The charging mechanism is similar to what we’ve seen before from Fossil and other players. It amounts to a USB cord with a magnetic platter. There are three pins on the “dock” which line up to the back of the watch. There’s a noticeable vibration and animation to signal that charging is underway.
It’s hard to fault Fossil for anything here as it’s not necessarily their sole responsibility to create a smooth and intuitive user experience. This is a watchmaker first, and one that didn’t rely on any software in the past. It surely doesn’t need to be “smart” to stay in its current line of work. The shortcomings we experienced fell at Google’s feet.
Wear OS is the best that’s available to them and it’s good stuff to be sure. We like having all of the features available within a literal arm’s length, whether with or without a phone. Maybe what the platform needs is a whole litany of features and options that watchmakers can enable or disable based on hardware.
There’s something really great about how cohesive the experience is on a Pixel phone. Given Google is directly responsible for how the hardware works with its software, it makes sense. We’d love to see a Pixel-like watch from Google but as of today that doesn’t seem to be on the horizon. Until then, we‘ll (hopefully) continue to get various watch manufacturers employing the ever-evolving Wear OS.
If it sounds like we hate the software experience, we don’t. In fact, it grows on us more with each update. Further, we root for it and hope that Google is able to deliver something that works for watches in the same way that Android does for phones.
Could the Q Control stand to include GPS, LTE, and/or NFC? Sure, but that comes with a cost. As of today you can purchase the watch for less than $200 from Fossil. This is a good price point for smart wearables designed for the everyday user. Much more and you’ll start looking at dedicated stuff like a Garmin.
Interestingly, and oddly, enough, the Q Control launched with a $275 price tag. That’s way too much for our liking given the overall package. We would have knocked $50 off the wearable before we’d consider it. Where it is today is the right pricing.
Each time we’ve taken a look at Fossil we come away impressed with the overall package. And, each time we’re reminded as to how handy and helpful Android Wear/Wear OS can be on a daily basis. Unfortunately, once we stop wearing them for a bit of time we don’t exactly miss it. The longer we’re away from one, the less enthusiastic we find ourselves at considering the next one.
We have enjoyed our time with the Fossil Q Control to be sure; however, we don’t know that we’ll miss it when we send it back. It’s a solid buy for the money, and well built, but it’s not the cohesive sports tracker and standalone watch that we’d like to see. We understand keeping the cost down and respect that this sits where it is — yet there’s just something lacking.
When it comes to all-around tracking of activities and life, we love Fitbit. Its software experience, and hardware, is among the best you’ll find and there’s a whole array of offerings at different prices. Why does it work so well? Likely because it keeps everything under one roof. If only that were the case here.

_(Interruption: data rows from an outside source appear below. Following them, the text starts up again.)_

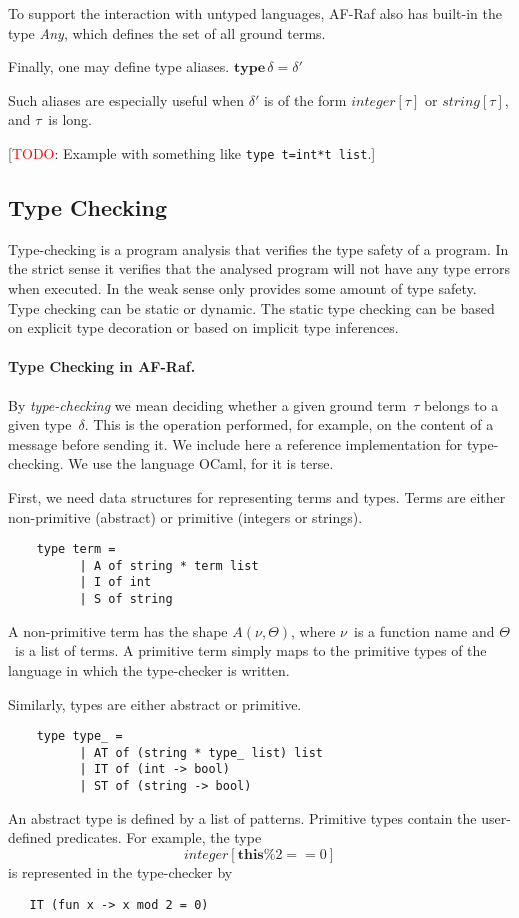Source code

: \documentclass[a4paper,12pt,oneside,fleqn]{book} %
\newcommand{\todo}[1]{[\textcolor{red}{TODO}: #1]}
\begin{document}
To support the interaction with untyped languages, AF-Raf also has built-in
the type \textit{Any}, which defines the set of all ground terms.

Finally, one may define type aliases.
$\mathbf{type}\,\delta=\delta'$

Such aliases are especially useful when $\delta'$ is of the form
$\mathit{integer}[\tau]$ or $\mathit{string}[\tau]$, and $\tau$~is long.

\todo{Example with something like {\tt type t=int*t list}.}

\subsection{Type Checking} %
Type-checking is a program analysis that verifies the type safety of a
program. In the strict sense it verifies that the analysed program
will not have any type errors when executed. In the weak sense only
provides some amount of type safety. Type checking can be static or
dynamic. The static type checking can be based on explicit type decoration
or based on implicit type inferences.


\paragraph{Type Checking in AF-Raf.}
By \emph{type-checking} we mean deciding whether a given ground term~$\tau$
belongs to a given type~$\delta$. This is the operation performed, for
example, on the content of a message before sending it. We include here a
reference implementation for type-checking. We use the language OCaml, for
it is terse.

First, we need data structures for representing terms and types. Terms are
either non-primitive (abstract) or primitive (integers or strings).
\begin{verbatim}
    type term =
          | A of string * term list
          | I of int
          | S of string
\end{verbatim}
A non-primitive term has the shape $A(\nu,\Theta)$, where $\nu$~is a
function name and $\Theta$~is a list of terms. A primitive term simply maps
to the primitive types of the language in which the type-checker is
written.

Similarly, types are either abstract or primitive.
\begin{verbatim}
    type type_ =
          | AT of (string * type_ list) list
          | IT of (int -> bool)
          | ST of (string -> bool)
\end{verbatim}
An abstract type is defined by a list of patterns. Primitive types contain the
user-defined predicates. For example, the type
\[\mathit{integer}[\mathbf{this}\%2==0]\] is represented in the type-checker by
\begin{verbatim}
   IT (fun x -> x mod 2 = 0)
\end{verbatim}
\end{document}

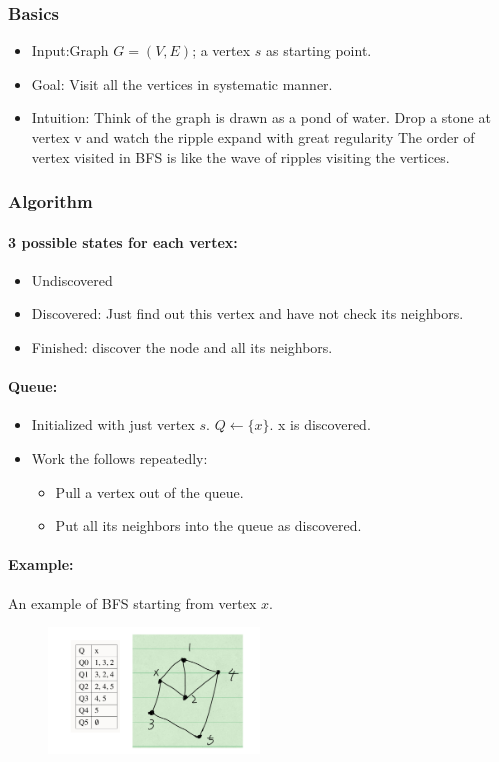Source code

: \documentclass[en,hazy,blue,normal,12pt]{elegantnote}
\begin{document}
\subsubsection{Basics}
\begin{itemize}
    \item Input:Graph $G = (V, E)$; a vertex $s$ as starting point.
    \item Goal: Visit all the vertices in systematic manner.
    \item Intuition: Think of the graph is drawn as a pond of water. Drop a 
stone at vertex v and watch the ripple expand with great regularity The 
order of vertex visited in BFS is like the wave of ripples visiting the 
vertices.
\end{itemize}

\subsubsection{Algorithm}

\paragraph{3 possible states for each vertex:}
\begin{itemize}
 \item Undiscovered
 \item Discovered: Just find out this vertex and have not check its neighbors.
 \item Finished: discover the node and all its neighbors.
\end{itemize}
\paragraph{Queue:}
\begin{itemize}
 \item Initialized with just vertex $s$. $Q \leftarrow \{x\}$. x is discovered.
 \item Work the follows repeatedly:
 \begin{itemize}
  \item Pull a vertex out of the queue.
  \item Put all its neighbors into the queue as discovered.
 \end{itemize}
\end{itemize}

\paragraph{Example:}
An example of BFS starting from vertex $x$.
\begin{figure}[H]
\centering
\includegraphics[width=0.5\textwidth]{queue.png}
\end{figure}
\end{document}
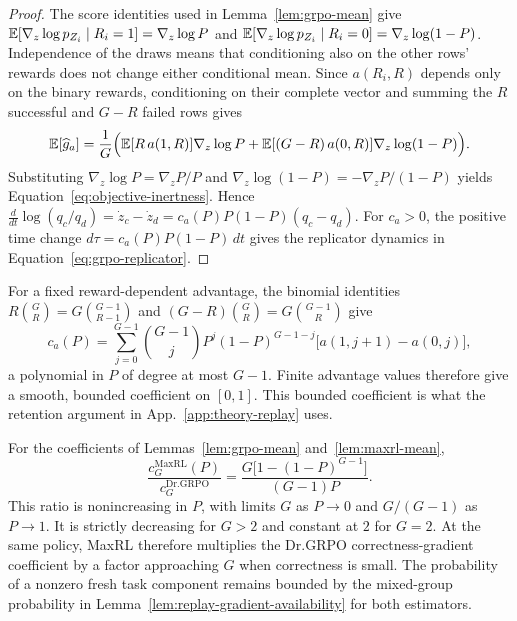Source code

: \begin{proof}
\enforcehalffinalproseline
The score identities used in Lemma~\ref{lem:grpo-mean} give
$\E[\nabla_z\log p_{Z_i}\mid R_i=1]=\nabla_z\log P$ and
$\E[\nabla_z\log p_{Z_i}\mid R_i=0]=\nabla_z\log(1-P)$.
Independence of the draws means that conditioning also on the other rows'
rewards does not change either conditional mean. Since $a(R_i,R)$ depends
only on the binary rewards, conditioning on their complete vector and
summing the $R$ successful and $G-R$ failed rows gives
\[
  \E[\widehat g_a]
  =\frac1G\Big(\E[R\,a(1,R)]\nabla_z\log P
   +\E[(G-R)\,a(0,R)]\nabla_z\log(1-P)\Big).
\]
Substituting $\nabla_z\log P=\nabla_zP/P$ and
$\nabla_z\log(1-P)=-\nabla_zP/(1-P)$ yields
Equation~\eqref{eq:objective-inertness}. Hence
$\frac{d}{dt}\log(q_c/q_d)=\dot z_c-\dot z_d=c_a(P)P(1-P)(q_c-q_d)$.
For $c_a>0$, the positive time change $d\tau=c_a(P)P(1-P)\,dt$ gives
the replicator dynamics in Equation~\eqref{eq:grpo-replicator}.
\end{proof}

For a fixed reward-dependent advantage, the binomial identities
$R\binom GR=G\binom{G-1}{R-1}$ and
$(G-R)\binom GR=G\binom{G-1}{R}$ give
\begin{equation}
 c_a(P)=\sum_{j=0}^{G-1}\binom{G-1}{j}P^j(1-P)^{G-1-j}
 \big[a(1,j+1)-a(0,j)\big],
 \label{eq:inertness-polynomial}
\end{equation}
a polynomial in $P$ of degree at most $G-1$. Finite advantage values
therefore give a smooth, bounded coefficient on $[0,1]$. This bounded coefficient is what the retention argument in
App.~\ref{app:theory-replay} uses.

\begin{corollary}
\enforcehalffinalproseline
\label{cor:maxrl-starvation}
For the coefficients of Lemmas~\ref{lem:grpo-mean} and~\ref{lem:maxrl-mean},
\[
 \frac{c_G^{\mathrm{MaxRL}}(P)}{c_G^{\mathrm{Dr.GRPO}}}
 =\frac{G\big[1-(1-P)^{G-1}\big]}{(G-1)P}.
\]
This ratio is nonincreasing in $P$, with limits $G$ as $P\to0$ and
$G/(G-1)$ as $P\to1$. It is strictly decreasing for $G>2$ and constant
at $2$ for $G=2$. At the same policy, MaxRL therefore multiplies the
Dr.GRPO correctness-gradient coefficient by a factor approaching $G$ when
correctness is small. The probability of a nonzero fresh task component
remains bounded by the mixed-group probability in
Lemma~\ref{lem:replay-gradient-availability} for both estimators.
\end{corollary}

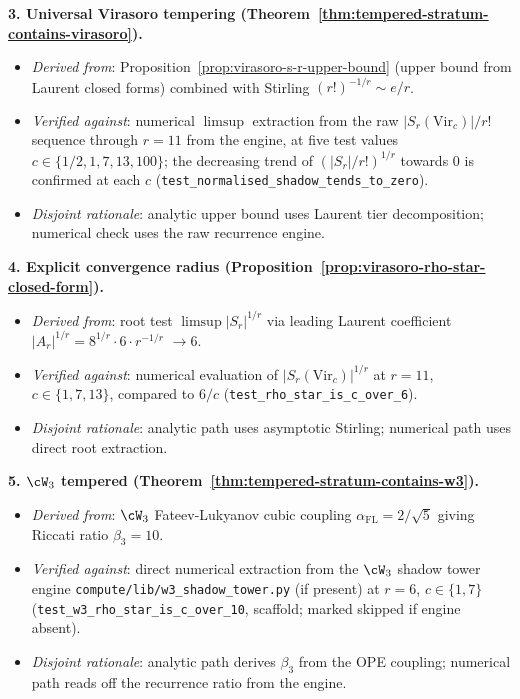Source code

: \textbf{3. Universal Virasoro tempering
(Theorem~\ref{thm:tempered-stratum-contains-virasoro}).}
\begin{itemize}[nosep]
\item \emph{Derived from}: Proposition~\ref{prop:virasoro-s-r-upper-bound}
 (upper bound from Laurent closed forms) combined with Stirling
 $(r!)^{-1/r} \sim e/r$.
\item \emph{Verified against}: numerical $\limsup$ extraction
 from the raw $|S_r(\mathrm{Vir}_c)|/r!$ sequence through $r = 11$
 from the engine, at five test values $c \in \{1/2, 1, 7, 13, 100\}$;
 the decreasing trend of $(|S_r|/r!)^{1/r}$ towards $0$ is confirmed
 at each $c$
 (\texttt{test\_normalised\_shadow\_tends\_to\_zero}).
\item \emph{Disjoint rationale}: analytic upper bound uses Laurent
 tier decomposition; numerical check uses the raw recurrence engine.
\end{itemize}

\textbf{4. Explicit convergence radius
(Proposition~\ref{prop:virasoro-rho-star-closed-form}).}
\begin{itemize}[nosep]
\item \emph{Derived from}: root test $\limsup |S_r|^{1/r}$ via leading
 Laurent coefficient $|A_r|^{1/r} = 8^{1/r} \cdot 6 \cdot r^{-1/r}$
 $\to 6$.
\item \emph{Verified against}: numerical evaluation of
 $|S_r(\mathrm{Vir}_c)|^{1/r}$ at $r = 11$, $c \in \{1, 7, 13\}$,
 compared to $6/c$
 (\texttt{test\_rho\_star\_is\_c\_over\_6}).
\item \emph{Disjoint rationale}: analytic path uses asymptotic
 Stirling; numerical path uses direct root extraction.
\end{itemize}

\textbf{5. $\cW_3$ tempered
(Theorem~\ref{thm:tempered-stratum-contains-w3}).}
\begin{itemize}[nosep]
\item \emph{Derived from}: $\cW_3$ Fateev-Lukyanov cubic coupling
 $\alpha_{\mathrm{FL}} = 2/\sqrt{5}$ giving Riccati ratio $\beta_3 =
 10$.
\item \emph{Verified against}: direct numerical extraction from the
 $\cW_3$ shadow tower engine
 \texttt{compute/lib/w3\_shadow\_tower.py} (if present) at
 $r = 6$, $c \in \{1, 7\}$
 (\texttt{test\_w3\_rho\_star\_is\_c\_over\_10}, scaffold; marked
 skipped if engine absent).
\item \emph{Disjoint rationale}: analytic path derives $\beta_3$ from
 the OPE coupling; numerical path reads off the recurrence ratio from
 the engine.
\end{itemize}

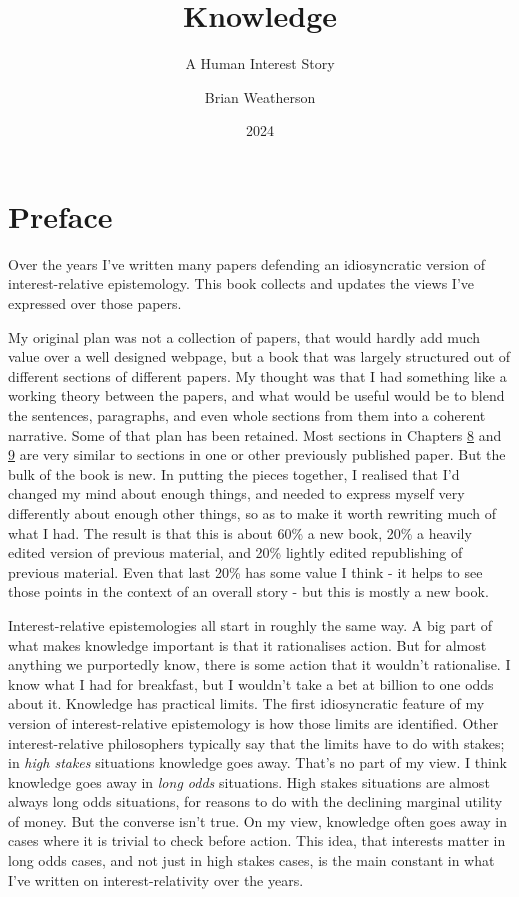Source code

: \documentclass[
  10pt,
  letterpaper,
  twoside]{scrbook}
\title{Knowledge}
\subtitle{A Human Interest Story}
\author{Brian Weatherson}
\date{2024}
\renewcommand*\contentsname{Table of contents}
\newcommand\contentsname{Table of contents}
\begin{document}
\frontmatter
\maketitle

\renewcommand*\contentsname{Table of contents}
{
\setcounter{tocdepth}{2}
\tableofcontents
}

\mainmatter
{}

\chapter*{Preface}\label{sec-preface}


Over the years I've written many papers defending an idiosyncratic
version of interest-relative epistemology. This book collects and
updates the views I've expressed over those papers.

My original plan was not a collection of papers, that would hardly add
much value over a well designed webpage, but a book that was largely
structured out of different sections of different papers. My thought was
that I had something like a working theory between the papers, and what
would be useful would be to blend the sentences, paragraphs, and even
whole sections from them into a coherent narrative. Some of that plan
has been retained. Most sections in Chapters \hyperref[sec-ratbel]{8}
and \hyperref[sec-evidence]{9} are very similar to sections in one or
other previously published paper. But the bulk of the book is new. In
putting the pieces together, I realised that I'd changed my mind about
enough things, and needed to express myself very differently about
enough other things, so as to make it worth rewriting much of what I
had. The result is that this is about 60\% a new book, 20\% a heavily
edited version of previous material, and 20\% lightly edited
republishing of previous material. Even that last 20\% has some value I
think - it helps to see those points in the context of an overall story
- but this is mostly a new book.

Interest-relative epistemologies all start in roughly the same way. A
big part of what makes knowledge important is that it rationalises
action. But for almost anything we purportedly know, there is some
action that it wouldn't rationalise. I know what I had for breakfast,
but I wouldn't take a bet at billion to one odds about it. Knowledge has
practical limits. The first idiosyncratic feature of my version of
interest-relative epistemology is how those limits are identified. Other
interest-relative philosophers typically say that the limits have to do
with stakes; in \emph{high stakes} situations knowledge goes away.
That's no part of my view. I think knowledge goes away in \emph{long
odds} situations. High stakes situations are almost always long odds
situations, for reasons to do with the declining marginal utility of
money. But the converse isn't true. On my view, knowledge often goes
away in cases where it is trivial to check before action. This idea,
that interests matter in long odds cases, and not just in high stakes
cases, is the main constant in what I've written on interest-relativity
over the years.
\end{document}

When you start to get into $200 or so, and look at what you want versus what you need, then an educated buyer does his or her homework. Our advice, look around, find out exactly what you plan to do or how you want to use a smartwatch, and then narrow your decision.
If, when you’re done whittling down a list of potential sport and fitness watches, you have various Wear OS models to choose from, definitely consider the Fossil Q Control. Other than that, it’s hard for us to fast-track this one to the top of a pile of contenders.